There's only one problem with a race to superintelligence, and that's that nobody has evidence that mere intelligence is coming, much less superintelligence.
(There are a thousand more problems, but none of them matter until that first one is overcome.)
Today's AI does exhibit some intelligence, period. It is absurd to claim that an intelligent-looking entity doesn't have intelligence, only because we might not be able to determine which part of the entity has one. The superintelligence is an entirely different problem though because there is no clear path from intelligence to so-called superintelligence, everything has been just a speculation so far.
> It is absurd to claim that an intelligent-looking entity doesn't have intelligence
Is it? I am pretty sure biology will solve good old "are viruses alive?" sooner than we agree on definition of intelligence. "Chinese Room" is at least 40 years old.
And so do tons of counterarguments against the Chinese Room argument.
Practically speaking, the inherentness of intelligence doesn't really matter because both intelligent-looking entity and provably intelligent entity are capable for societal disruptions anyway. I partly dislike the Chinese Room argument for this reason; it facilitates useless discussions in most cases.

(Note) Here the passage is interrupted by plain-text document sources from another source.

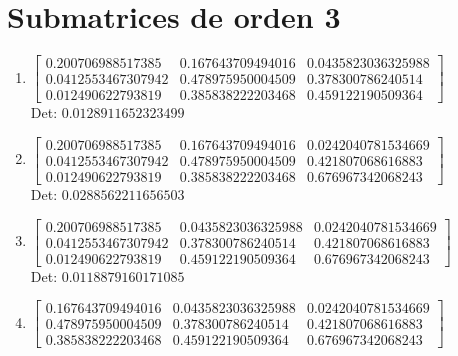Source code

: \documentclass[12pt]{article}
\begin{document}
\section*{Submatrices de orden 3}

\begin{enumerate}

\item $\displaystyle \left[\begin{matrix}0.200706988517385 & 0.167643709494016 & 0.0435823036325988\\0.0412553467307942 & 0.478975950004509 & 0.378300786240514\\0.012490622793819 & 0.385838222203468 & 0.459122190509364\end{matrix}\right]$\\

Det: $0.0128911652323499$\\

\item $\displaystyle \left[\begin{matrix}0.200706988517385 & 0.167643709494016 & 0.0242040781534669\\0.0412553467307942 & 0.478975950004509 & 0.421807068616883\\0.012490622793819 & 0.385838222203468 & 0.676967342068243\end{matrix}\right]$\\

Det: $0.0288562211656503$\\

\item $\displaystyle \left[\begin{matrix}0.200706988517385 & 0.0435823036325988 & 0.0242040781534669\\0.0412553467307942 & 0.378300786240514 & 0.421807068616883\\0.012490622793819 & 0.459122190509364 & 0.676967342068243\end{matrix}\right]$\\

Det: $0.0118879160171085$\\

\item $\displaystyle \left[\begin{matrix}0.167643709494016 & 0.0435823036325988 & 0.0242040781534669\\0.478975950004509 & 0.378300786240514 & 0.421807068616883\\0.385838222203468 & 0.459122190509364 & 0.676967342068243\end{matrix}\right]$\\


\end{enumerate}
\end{document}
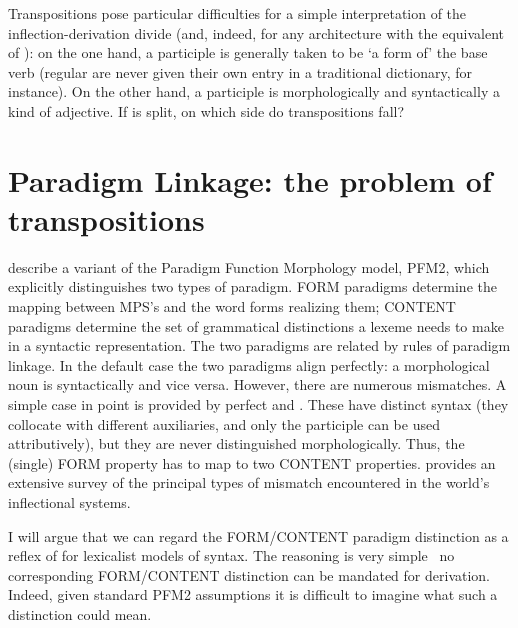 \documentclass[output=paper,
modfonts
]{LSP/langsci}
\begin{document}
Transpositions pose particular difficulties for a simple interpretation of the inflection-derivation divide (and, indeed, for any architecture with the equivalent of ): on the one hand, a participle is generally taken to be ‘a form of’ the base verb (regular  are never given their own entry in a traditional dictionary, for instance). On the other hand, a participle is morphologically and syntactically a kind of adjective. If  is split, on which side do transpositions fall?

\section{Paradigm Linkage: the problem of transpositions} \label{section:linkage}


\citet{Spencer:Stump13:Hungproncase} %
\parencite[see also][]{Bonami:Stump16:PFM,Stump16:book} %
describe a variant of the Paradigm Function Morphology model, PFM2, which explicitly distinguishes two types of paradigm. FORM paradigms determine the mapping between MPS’s and the word forms realizing them; CONTENT paradigms determine the set of grammatical distinctions a lexeme needs to make in a syntactic representation. The two paradigms are related by rules of paradigm linkage. In the default case the two paradigms align perfectly: a morphological  noun is syntactically  and vice versa. However, there are numerous mismatches. A simple case in point is provided by  perfect and  . These have distinct syntax (they collocate with different auxiliaries, and only the  participle can be used attributively), but they are never distinguished morphologically. Thus, the (single) FORM property %
\parencite[say, VFORM:en-ptcp, or the output of a function f\textsubscript{\textit{en}}, as in ][]{Aronoff94:book} %
has to map to two CONTENT properties. \citet{Stump16:book} provides an extensive survey of the principal types of mismatch encountered in the world’s inflectional systems.

I will argue that we can regard the FORM/CONTENT paradigm distinction as a reflex of  for  lexicalist models of syntax. The reasoning is very simple \textemdash\ no corresponding FORM/CONTENT distinction can be mandated for derivation. Indeed, given standard PFM2 assumptions it is difficult to imagine what such a distinction could mean.
\end{document}
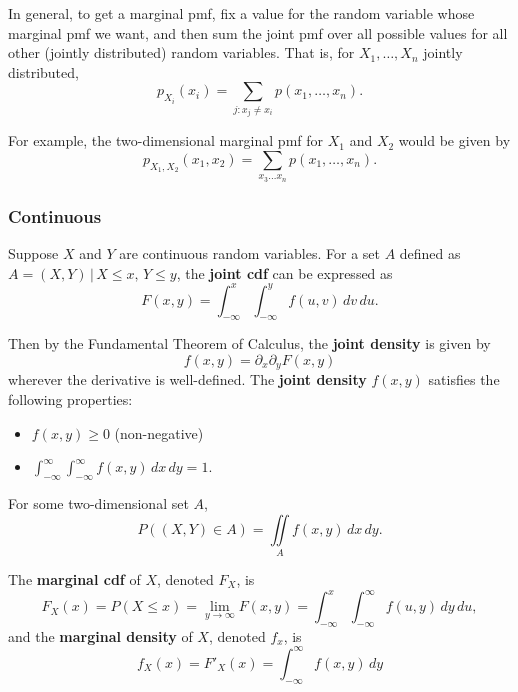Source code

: \documentclass[a4paper,10pt]{article}
\begin{document}
In general, to get a marginal pmf, fix a value for the random variable whose marginal pmf we want, and then sum the joint pmf over all possible values for all other (jointly distributed) random variables. That is, for $X_1, \ldots, X_n$ jointly distributed, 
\begin{equation*}
    p_{X_i}(x_i) = \sum_{j:x_j\neq x_i} p(x_1, \ldots, x_n).
\end{equation*}

For example, the two-dimensional marginal pmf for $X_1$ and $X_2$ would be given by 
\begin{equation*}
    p_{X_1, X_2}(x_1, x_2) = \sum_{x_3\ldots x_n} p(x_1, \ldots, x_n).
\end{equation*}

\subsubsection{Continuous}

Suppose $X$ and $Y$ are continuous random variables. For a set $A$ defined as $A={(X, Y)\,|\,X\leq x,\,Y\leq y}$, the \textbf{joint cdf} can be expressed as
\begin{equation*}
    F(x, y) = \int_{-\infty}^x \int_{-\infty}^y f(u, v)\,dv\,du.
\end{equation*}

Then by the Fundamental Theorem of Calculus, the \textbf{joint density} is given by 
\begin{equation*}
    f(x, y) = \partial_x\partial_y F(x, y)
\end{equation*}
wherever the derivative is well-defined. The \textbf{joint density} $f(x, y)$ satisfies the following properties:
\begin{itemize}
    \item $f(x, y) \geq 0$ (non-negative)
    \item $\displaystyle \int_{-\infty}^{\infty}\int_{-\infty}^{\infty}f(x, y) \,dx\,dy = 1$.
\end{itemize}

For some two-dimensional set $A$, 
\begin{equation*}
    P((X, Y) \in A) = \iint \limits_A f(x, y) \,dx\,dy.
\end{equation*}

The \textbf{marginal cdf} of $X$, denoted $F_X$, is 
\begin{equation*}
    F_X(x) = P(X\leq x) = \lim_{y\to\infty}F(x, y) = \int_{-\infty}^x \int_{-\infty}^{\infty}f(u, y)\,dy\,du,
\end{equation*}
and the \textbf{marginal density} of $X$, denoted $f_x$, is 
\begin{equation*}
    f_X(x) = F'_X(x) = \int_{-\infty}^{\infty}f(x, y)\,dy 
\end{equation*}
\end{document}
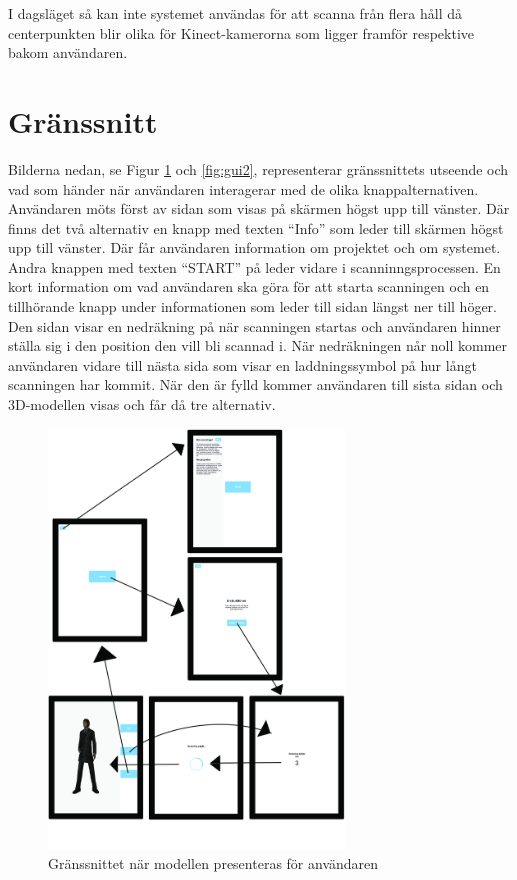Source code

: \documentclass[a4paper,12pt,oneside,final]{extbook}
\begin{document}
I dagsläget så kan inte systemet användas för att scanna från flera håll då centerpunkten blir olika för Kinect-kamerorna som ligger framför respektive bakom användaren.

\section{Gränssnitt}
Bilderna nedan, se Figur \ref{fig:gui1} och \ref{fig:gui2}, representerar gränssnittets utseende och vad som händer när användaren interagerar med de olika knappalternativen. Användaren möts först av sidan som visas på skärmen högst upp till vänster. Där finns det två alternativ en knapp med texten “Info” som leder till skärmen högst upp till vänster. Där får användaren information om projektet och om systemet. Andra knappen med texten “START” på leder vidare i scanninngsprocessen. En kort information om vad användaren ska göra för att starta scanningen och en tillhörande knapp under informationen som leder till sidan längst ner till höger. Den sidan visar en nedräkning på när scanningen startas och användaren hinner ställa sig i den position den vill bli scannad i. När nedräkningen når noll kommer användaren vidare till nästa sida som visar en laddningssymbol på hur långt scanningen har kommit. När den är fylld kommer användaren till sista sidan och 3D-modellen visas och får då tre alternativ.


\begin{figure}[H]
  \centering
  \includegraphics[width=0.7\textwidth]{bilder/granssnitt.jpg}
  \caption{Gränssnittet när modellen presenteras för användaren}
  \label{fig:gui1}
\end{figure}
\end{document}
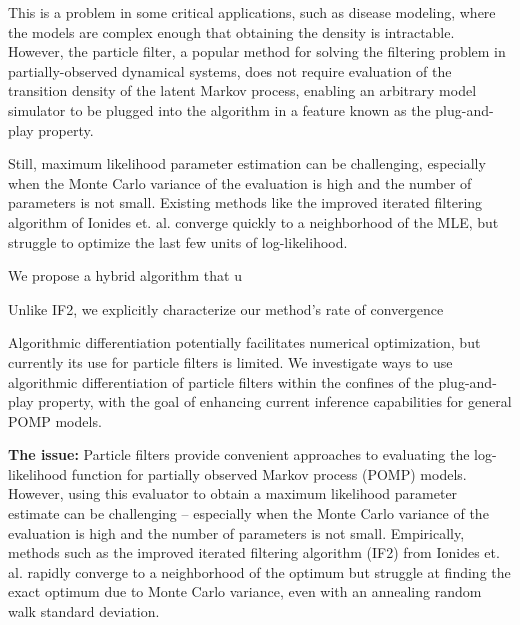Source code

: \documentclass[9pt,twocolumn,twoside]{pnas-new}
\begin{document}
This is a problem in some critical applications, such as disease modeling, where the models are complex enough that obtaining the density is intractable. However, the particle filter, a popular method for solving the filtering problem in partially-observed dynamical systems, does not require evaluation of the transition density of the latent Markov process, enabling an arbitrary model simulator to be plugged into the algorithm in a feature known as the plug-and-play property. 

Still, maximum likelihood parameter estimation can be challenging, especially when the Monte Carlo variance of the evaluation is high and the number of parameters is not small. Existing methods like the improved iterated filtering algorithm of Ionides et. al. \cite{Ionides_infpomp} converge quickly to a neighborhood of the MLE, but struggle to optimize the last few units of log-likelihood. 




We propose a hybrid algorithm that u

Unlike IF2, we explicitly characterize our method's rate of convergence



Algorithmic differentiation potentially facilitates numerical optimization, but currently its use for particle filters is limited. We investigate ways to use algorithmic differentiation of particle filters within the confines of the plug-and-play property, with the goal of enhancing current inference capabilities for general POMP models.


\textbf{The issue:} Particle filters provide convenient approaches to evaluating the log-likelihood function for partially observed Markov process (POMP) models. However, using this evaluator to obtain a maximum likelihood parameter estimate can be challenging -- especially when the Monte Carlo variance of the evaluation is high and the number of parameters is not small. Empirically, methods such as the improved iterated filtering algorithm (IF2) from Ionides et. al. \cite{Ionides_infpomp} rapidly converge to a neighborhood of the optimum but struggle at finding the exact optimum due to Monte Carlo variance, even with an annealing random walk standard deviation. 
\end{document}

In that case there was still some intelligence. It turns out that a composite entity of Hans and its trainer was intelligent, and people (including the trainer) unknowingly regarded that as Hans' own intelligence.
Good gods, I can't wait for a second AI winter. Maybe we'll come up with fundamental breakthroughs in a couple of decades and give it another college try?
For the folks who lived though it; were the Expert Systems boosters as insufferable in the 80s as the LLM people are now about the path to machine intelligence?
No, because they mostly got military funding, not private equity.
ARPA would throw relatively large sums of money at you, but demand progress reports and a testable goal. Very little got rolled out based on hype. (Let's not talk about vehicle design.) If your project didn't show signs of working, or not enough signs of working, funding ended.
Anything which met goals and worked, we now think of as "automation" or "signal recognition" or "solvers", not "intelligent systems".
(There are a thousand more problems, but none of them matter until that first one is overcome.)